How to make a tuple instead of a list in a comprehension?

Question

I have a list comprehension and want to store the results in a set. But, the list is unhashable and therefore can't be stored in a set.

Is there some way to do a tuple comprehension instead?

You came to the answer at the same second you asked the question. You are really genius! — Prophet, Aug 29 '21 at 19:27
@Prophet Somehow you make it sound like that's a bad thing to do... — no comment, Aug 29 '21 at 19:35
It's weird how the question this is supposedly a duplicate of never showed up when I was looking for an answer. — Joshua Snider, Aug 29 '21 at 19:40
@don'ttalkjustcode I feel this like a unfair way to gain the points. But maybe I'm wrong. — Prophet, Aug 29 '21 at 19:43
@Prophet: I'm not trying to game the reputation system or anything. I just had the question written up when I found the answer, so figured I might as well post the question and answer instead of just abandoning the question. — Joshua Snider, Aug 29 '21 at 19:45
If so I'm sorry, but you posted the question with the answer, not answered that yourself later. Anyway, sorry again — Prophet, Aug 29 '21 at 19:49
@Joshua: It didn't show up when you searched because humans are (currently still) better at identifying duplicates than computers.
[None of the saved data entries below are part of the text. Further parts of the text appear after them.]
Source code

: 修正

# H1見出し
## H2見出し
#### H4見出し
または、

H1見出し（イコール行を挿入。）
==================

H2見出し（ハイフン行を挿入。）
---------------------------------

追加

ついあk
It's also depends on your own search skills, of course. — martineau, Aug 29 '21 at 19:51
@Prophet If submitting an answer along with your question were in any way frowned upon, why do you think that that functionality even exists? [Check this out](https://stackoverflow.com/help/self-answer). — no comment, Aug 29 '21 at 20:12
Again, self answer is OK, when it comes after several hours or something like this, but when it comes instantly together this is not really a question at all from the begging — Prophet, Aug 29 '21 at 20:32
@Prophet, I mean if someone else wanted to answer in their own way or improve my answer, I wouldn't mind. — Joshua Snider, Aug 29 '21 at 20:53
@Prophet that's *totally fine*. Creating a question just to answer it instantly is OK. — juanpa.arrivillaga, Aug 29 '21 at 20:57
@juanpa.arrivillaga Ok, thanks for approving this. I beg a pardon, again — Prophet, Aug 29 '21 at 20:58
@juanpa.arrivillaga: It's OK to answer your own question with working code, which is not the case here, and if nothing else, indicates the OP didn't bother to test it. — martineau, Aug 30 '21 at 00:12
@Joshua: Good, at least it's working code now…although it's still not what I'd call a good answer if you consider what's in the duplicate question coupled with the fact that Python *does* have explicit set comprehensions: i.e. `wave = {tuple((book, 0) for book in srces) for srces in itertools.combinations(games, self.size)}`. — martineau, Aug 30 '21 at 00:59

Joshua Snider · Answer 1 · 2021-08-30T00:32:25.333

1

I came up with the answer in the process of asking the question, so I figured I'd post it with my answer and help the next person to search for a solution. I couldn't find anything about a tuple comprehension, but you can just cast a list to a tuple and store that in the set. Like so:

    wave = set()
    for srces in itertools.combinations(games, self.size):
        wave.add(tuple([(book, 0) for book in srces]))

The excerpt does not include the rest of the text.